MPC, on Thursday, maintained status quo on the key policy rate citing concerns around elevated food inflation, weather-related disruptions and geo-political issues. However, India is emerging as the new growth engine for the world and is standing out for its resilience and stability, according to RBI Governor Shaktikanta Das.
“The financial sector stability is well maintained. Stability is a public good and market participants and financial institutions have an equal share in preserving financial stability. We look forward to their cooperation in this regard,” Das said.
Edited excerpts from the post policy conference which included Deputy Governors Michael D Patra, T Rabi Sankar, M Rajeshwar Rao and Swaminathan J.
How much incremental CRR will need to be maintained?
We have done internal calculations and bank-wise calculations. It will be a little above ₹1 lakh crore. On September 8, we will review this depending on the situation prevailing at that time. We also have to watch the credit off-take from the banking sector. Liquidity decisions are an internal decision of the RBI and a constant process, so we will do an internal review. Liquidity is a very dynamic number and depends on many factors such as growth rate, inflation number. We are nimble in our liquidity actions and monitor this constantly.
Patra: Our assessment is that ICRR will balance out liquidity. Our intention is not to withdraw liquidity but to leave enough there for credit needs of the economy. Our assessment is this should do the job but it’s a dynamic assessment.
Was ICRR the best tool to address a temporary liquidity problem?
There are other methods but at present, in the current situation, according to our assessment, this was the appropriate method. ₹2,000 notes have come back into the banking system. As we go towards the festival season, currency in circulation usually picks up. We have various options, and as and when the situation requires we will deal with it because we also have to ensure there is enough liquidity in the system for banks to continue lending.
The 14-day VRRR remains the main tool but the response has been muted?
The response could have been better to the 14-day VRRR auction, but VRRR being the main operation, these will continue. There is no proposal or thinking to do it daily. We have undertaken fine tuning operations but these are done in exceptional situations and cannot become the rule or a regular feature.
The 4% inflation target is still very far. Does that make you anxious?
Patra: In May, the inflation rate aligned with the target and was comfortable at 4.3 per cent. But then food shocks came which are unpredictable and their period of stay is also unpredictable. We hope that this is a transitory phenomena and they come off when supply improves, which is happening already.
Are you concerned about weak private capex?

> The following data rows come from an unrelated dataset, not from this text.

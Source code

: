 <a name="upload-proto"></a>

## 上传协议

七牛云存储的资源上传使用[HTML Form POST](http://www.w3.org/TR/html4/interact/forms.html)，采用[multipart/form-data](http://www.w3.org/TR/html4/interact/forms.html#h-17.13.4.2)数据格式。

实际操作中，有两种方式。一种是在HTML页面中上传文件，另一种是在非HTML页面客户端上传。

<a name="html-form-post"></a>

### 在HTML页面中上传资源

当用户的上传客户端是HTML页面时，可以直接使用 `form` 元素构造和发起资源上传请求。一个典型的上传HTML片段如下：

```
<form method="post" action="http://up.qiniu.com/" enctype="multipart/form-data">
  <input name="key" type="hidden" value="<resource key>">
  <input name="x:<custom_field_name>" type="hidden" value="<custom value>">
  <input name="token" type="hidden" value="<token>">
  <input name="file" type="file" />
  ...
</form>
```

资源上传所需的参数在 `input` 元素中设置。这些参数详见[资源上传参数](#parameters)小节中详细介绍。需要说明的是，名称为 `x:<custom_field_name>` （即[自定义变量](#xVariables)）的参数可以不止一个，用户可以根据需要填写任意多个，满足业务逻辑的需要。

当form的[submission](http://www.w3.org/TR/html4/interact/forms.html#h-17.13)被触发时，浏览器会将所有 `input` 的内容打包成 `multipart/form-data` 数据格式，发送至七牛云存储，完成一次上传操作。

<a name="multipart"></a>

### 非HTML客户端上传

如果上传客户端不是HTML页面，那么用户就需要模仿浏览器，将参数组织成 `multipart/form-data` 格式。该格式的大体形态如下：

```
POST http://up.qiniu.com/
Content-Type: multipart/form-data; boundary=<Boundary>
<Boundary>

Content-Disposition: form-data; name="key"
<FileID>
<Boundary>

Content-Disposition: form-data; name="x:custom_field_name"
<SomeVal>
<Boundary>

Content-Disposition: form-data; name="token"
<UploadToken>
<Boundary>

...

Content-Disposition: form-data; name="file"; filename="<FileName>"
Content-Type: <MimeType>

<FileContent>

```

At the moment, there is a twin balance sheet advantage. Both bank and corporate balance sheets are strong and deleveraged, so there is space for making investments. Eventually, it depends on individual companies but private investment in some key sectors in happening such as iron and steel, automobile, petroleum, metals, chemicals. Going forward, it should happen in other sectors because the ground conditions are favourable for investment.
What is your assessment of rural demand?
Patra: It has been muted for a long time but we are seeing signs of revival. Tractor and fertilizer sales have improved in June. Retail two-wheeler sales growth has become healthy again and FMCG companies are reporting that rural sales are improving. The progress of kharif sowing has exceeded last year’s level and is still on course to go further, which is a source of income and livelihood for rural economy and that will boost demand.

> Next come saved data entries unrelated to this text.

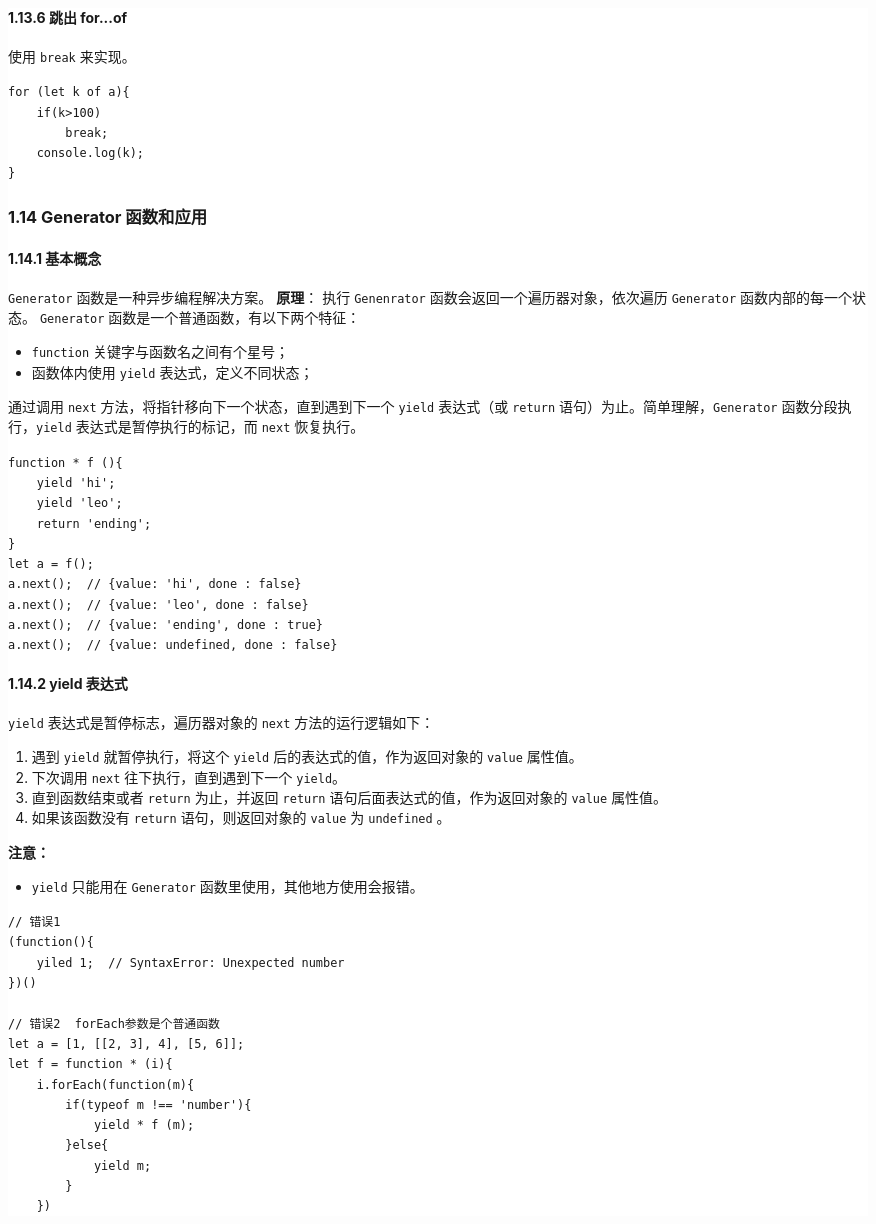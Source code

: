 #### 1.13.6 跳出 for...of

使用 `break` 来实现。

```
for (let k of a){
    if(k>100)
        break;
    console.log(k);
}
```

### 1.14 Generator 函数和应用

#### 1.14.1 基本概念

`Generator` 函数是一种异步编程解决方案。
**原理**：
执行 `Genenrator` 函数会返回一个遍历器对象，依次遍历 `Generator` 函数内部的每一个状态。
`Generator` 函数是一个普通函数，有以下两个特征：

- `function` 关键字与函数名之间有个星号；
- 函数体内使用 `yield` 表达式，定义不同状态；

通过调用 `next` 方法，将指针移向下一个状态，直到遇到下一个 `yield` 表达式（或 `return` 语句）为止。简单理解，`Generator` 函数分段执行，`yield` 表达式是暂停执行的标记，而 `next` 恢复执行。

```
function * f (){
    yield 'hi';
    yield 'leo';
    return 'ending';
}
let a = f();
a.next();  // {value: 'hi', done : false}
a.next();  // {value: 'leo', done : false}
a.next();  // {value: 'ending', done : true}
a.next();  // {value: undefined, done : false}
```

#### 1.14.2 yield 表达式

`yield` 表达式是暂停标志，遍历器对象的 `next` 方法的运行逻辑如下：

1. 遇到 `yield` 就暂停执行，将这个 `yield` 后的表达式的值，作为返回对象的 `value` 属性值。
2. 下次调用 `next` 往下执行，直到遇到下一个 `yield`。
3. 直到函数结束或者 `return` 为止，并返回 `return` 语句后面表达式的值，作为返回对象的 `value` 属性值。
4. 如果该函数没有 `return` 语句，则返回对象的 `value` 为 `undefined` 。

**注意：**

- `yield` 只能用在 `Generator` 函数里使用，其他地方使用会报错。

```
// 错误1
(function(){
    yiled 1;  // SyntaxError: Unexpected number
})()

// 错误2  forEach参数是个普通函数
let a = [1, [[2, 3], 4], [5, 6]];
let f = function * (i){
    i.forEach(function(m){
        if(typeof m !== 'number'){
            yield * f (m);
        }else{
            yield m;
        }
    })
```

Have concerns regarding uneven monsoon eased, and is El Nino a bigger concern?
Patra: El Nino is not as dangerous for us but we need to keep our guard on because it can influence withdrawal or extension of monsoon, as we are seeing in recent years where the monsoon stays on for a longer time and effects the Rabi crop, etc. Uneven monsoon is a concern because the rice growing regions of India, particularly East and Northeast, have not received enough rainfall and are still reporting deficiencies in double digit figures but that is correcting. Currently East is getting a lot of rain so we hope that the spatio temporal distribution will even out and we’ll have a normal monsoon.

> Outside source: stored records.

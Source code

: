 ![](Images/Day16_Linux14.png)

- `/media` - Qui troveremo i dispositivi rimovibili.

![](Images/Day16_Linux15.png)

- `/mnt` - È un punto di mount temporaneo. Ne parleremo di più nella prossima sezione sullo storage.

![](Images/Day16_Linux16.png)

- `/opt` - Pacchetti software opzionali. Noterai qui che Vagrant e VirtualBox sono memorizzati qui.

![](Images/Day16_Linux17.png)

When will the final ECL norms come in?
Rao: Several inputs have come in for ECL provisions and some are technical issues which need to be examined, so it will take some more time before the measures are rolled out.
Is Russia investing in Indian government securities?
Sankar: It is allowed through the FPI route and special Vostro account route. So actual investments will happen only through these two routes. Here, the rupee balance and buying of securities is basically within the system, so it should not have any significant liquidity impact.
What will be the impact of the amount held in Vostro accounts?
Trade relation with any country is long term so there is no reason to expect that suddenly a country decides to pull out, why should they do that? It’s a continuing trade relation so we don’t see any stress or any concern with regard to the quantum that is held in Vostro accounts from various countries. Also, with $600 billion of FX reserves, we are in a far better place today to deal with any situation if at all it arises, but we don’t see that happening.
Sankar: It may not be accurate to think that the trade surplus is staying in the country because a large part of that is oil, which up to the global cap can be paid through the normal channels. Some of it could remain as rupee balances.